Même si les pièces et les billets ne seront disponibles qu'au 1er janvier 2002, les craintes suscitées par la monnaie unique sont déjà tangibles. Les retraités, sondés par la caisse nationale d'assurance vieillesse (CNAV), évoquent ainsi la perte des repères, la difficulté des règles d'arrondis et de conversion mais aussi les risques « d'arnaque ». L'Institut national pour la retraite active prévoit même, «  pour l'année 2002, une augmentation sensible de mises sous tutelle ou curatelle ». Nul doute, en effet, que des problèmes de gestion et d'endettement supplémentaire chez des publics qui ont déjà un rapport à l'argent difficile vont se poser, affirme l'Union nationale des associations familiales (UNAF)   (2). Laquelle compte cependant profiter du passage à l'euro, «  période où les difficultés de ce type seront, pour un moment, le lot commun », pour « remettre les choses à plat » avec les personnes sous tutelle, souligne son chargé de mission Euro, Nicolas Revenu.

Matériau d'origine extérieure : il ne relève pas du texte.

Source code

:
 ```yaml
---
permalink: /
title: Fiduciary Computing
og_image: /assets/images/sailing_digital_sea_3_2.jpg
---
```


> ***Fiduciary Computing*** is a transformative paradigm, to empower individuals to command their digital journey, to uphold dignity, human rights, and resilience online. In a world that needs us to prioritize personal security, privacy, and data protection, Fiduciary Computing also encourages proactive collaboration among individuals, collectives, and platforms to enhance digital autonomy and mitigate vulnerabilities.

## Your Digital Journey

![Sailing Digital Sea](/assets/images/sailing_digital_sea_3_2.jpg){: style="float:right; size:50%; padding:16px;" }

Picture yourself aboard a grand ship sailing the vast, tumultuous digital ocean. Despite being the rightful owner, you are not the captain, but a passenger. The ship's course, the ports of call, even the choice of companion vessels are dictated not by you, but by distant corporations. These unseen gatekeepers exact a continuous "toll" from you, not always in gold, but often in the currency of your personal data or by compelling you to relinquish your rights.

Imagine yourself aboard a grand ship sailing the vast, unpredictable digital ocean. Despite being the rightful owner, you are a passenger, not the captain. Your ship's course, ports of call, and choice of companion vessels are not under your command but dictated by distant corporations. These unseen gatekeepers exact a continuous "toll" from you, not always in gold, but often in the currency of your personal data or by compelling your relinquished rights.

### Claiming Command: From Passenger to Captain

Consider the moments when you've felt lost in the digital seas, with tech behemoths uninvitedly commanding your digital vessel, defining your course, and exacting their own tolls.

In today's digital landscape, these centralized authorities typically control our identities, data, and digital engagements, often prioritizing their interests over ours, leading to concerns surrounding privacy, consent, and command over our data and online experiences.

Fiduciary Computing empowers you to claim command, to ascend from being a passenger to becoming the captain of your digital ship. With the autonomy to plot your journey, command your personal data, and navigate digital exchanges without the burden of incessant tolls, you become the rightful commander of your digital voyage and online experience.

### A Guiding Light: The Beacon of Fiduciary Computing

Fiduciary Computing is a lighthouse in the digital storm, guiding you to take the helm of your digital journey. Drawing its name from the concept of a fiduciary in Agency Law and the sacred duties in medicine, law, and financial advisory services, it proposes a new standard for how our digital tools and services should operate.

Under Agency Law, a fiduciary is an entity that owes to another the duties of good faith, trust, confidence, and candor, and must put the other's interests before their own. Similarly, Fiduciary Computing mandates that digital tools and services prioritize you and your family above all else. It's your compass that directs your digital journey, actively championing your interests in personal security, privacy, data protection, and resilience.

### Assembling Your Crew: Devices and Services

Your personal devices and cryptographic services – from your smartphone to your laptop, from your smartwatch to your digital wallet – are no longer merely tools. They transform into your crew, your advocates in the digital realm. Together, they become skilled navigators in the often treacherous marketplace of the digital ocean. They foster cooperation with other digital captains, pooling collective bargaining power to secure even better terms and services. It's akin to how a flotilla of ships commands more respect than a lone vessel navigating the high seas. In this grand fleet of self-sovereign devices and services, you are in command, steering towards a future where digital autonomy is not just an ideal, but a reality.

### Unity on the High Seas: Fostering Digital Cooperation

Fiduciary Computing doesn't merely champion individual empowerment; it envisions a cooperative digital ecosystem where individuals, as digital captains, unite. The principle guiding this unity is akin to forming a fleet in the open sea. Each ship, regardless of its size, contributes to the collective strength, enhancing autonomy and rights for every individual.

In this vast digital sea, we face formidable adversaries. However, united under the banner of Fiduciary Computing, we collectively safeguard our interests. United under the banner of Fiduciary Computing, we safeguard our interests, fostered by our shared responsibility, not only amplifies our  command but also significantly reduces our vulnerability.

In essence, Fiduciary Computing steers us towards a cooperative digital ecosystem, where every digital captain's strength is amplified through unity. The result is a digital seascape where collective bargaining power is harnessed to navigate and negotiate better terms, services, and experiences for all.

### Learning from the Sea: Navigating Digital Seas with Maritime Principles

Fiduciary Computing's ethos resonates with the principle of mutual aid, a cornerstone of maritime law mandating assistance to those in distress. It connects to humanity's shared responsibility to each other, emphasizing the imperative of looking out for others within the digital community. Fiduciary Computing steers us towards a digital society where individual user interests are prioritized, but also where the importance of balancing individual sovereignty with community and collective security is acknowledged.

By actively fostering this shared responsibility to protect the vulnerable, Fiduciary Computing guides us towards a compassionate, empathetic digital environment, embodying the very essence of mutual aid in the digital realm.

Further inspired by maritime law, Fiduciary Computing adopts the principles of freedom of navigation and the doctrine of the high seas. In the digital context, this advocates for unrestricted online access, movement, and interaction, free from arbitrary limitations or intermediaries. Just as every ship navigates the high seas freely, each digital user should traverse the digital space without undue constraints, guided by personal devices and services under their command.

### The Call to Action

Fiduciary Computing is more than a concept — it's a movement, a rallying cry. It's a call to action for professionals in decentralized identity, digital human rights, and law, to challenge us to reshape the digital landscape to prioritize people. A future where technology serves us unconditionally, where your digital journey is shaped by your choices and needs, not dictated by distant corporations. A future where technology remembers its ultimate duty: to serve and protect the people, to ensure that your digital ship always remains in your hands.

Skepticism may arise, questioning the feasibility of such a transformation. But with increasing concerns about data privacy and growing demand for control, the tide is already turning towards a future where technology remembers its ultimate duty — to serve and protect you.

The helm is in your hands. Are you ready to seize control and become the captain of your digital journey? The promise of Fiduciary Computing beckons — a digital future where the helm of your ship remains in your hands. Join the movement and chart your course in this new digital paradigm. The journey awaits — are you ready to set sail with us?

Ces craintes sont d'autant plus présentes que les campagnes d'information pour le grand public sont jugées peu adaptées aux personnes en difficulté. En effet, « les exemples donnés - placements, vacances et voyages d'affaires à l'étranger facilités - n'ont pas grand-chose à voir avec leur réalité quotidienne », déplore Jean Tonglet, chargé de ces questions à ATD quart monde. En outre, les familles les plus pauvres, qui ont peu l'usage des chéquiers et des cartes bleues, auront d'autant moins d'occasions de se familiariser avec la nouvelle monnaie pendant les trois années à venir. Et « une fois encore, avec l'euro, bon nombre de personnes vont être laissées à l'écart de la modernité », regrette la FNARS.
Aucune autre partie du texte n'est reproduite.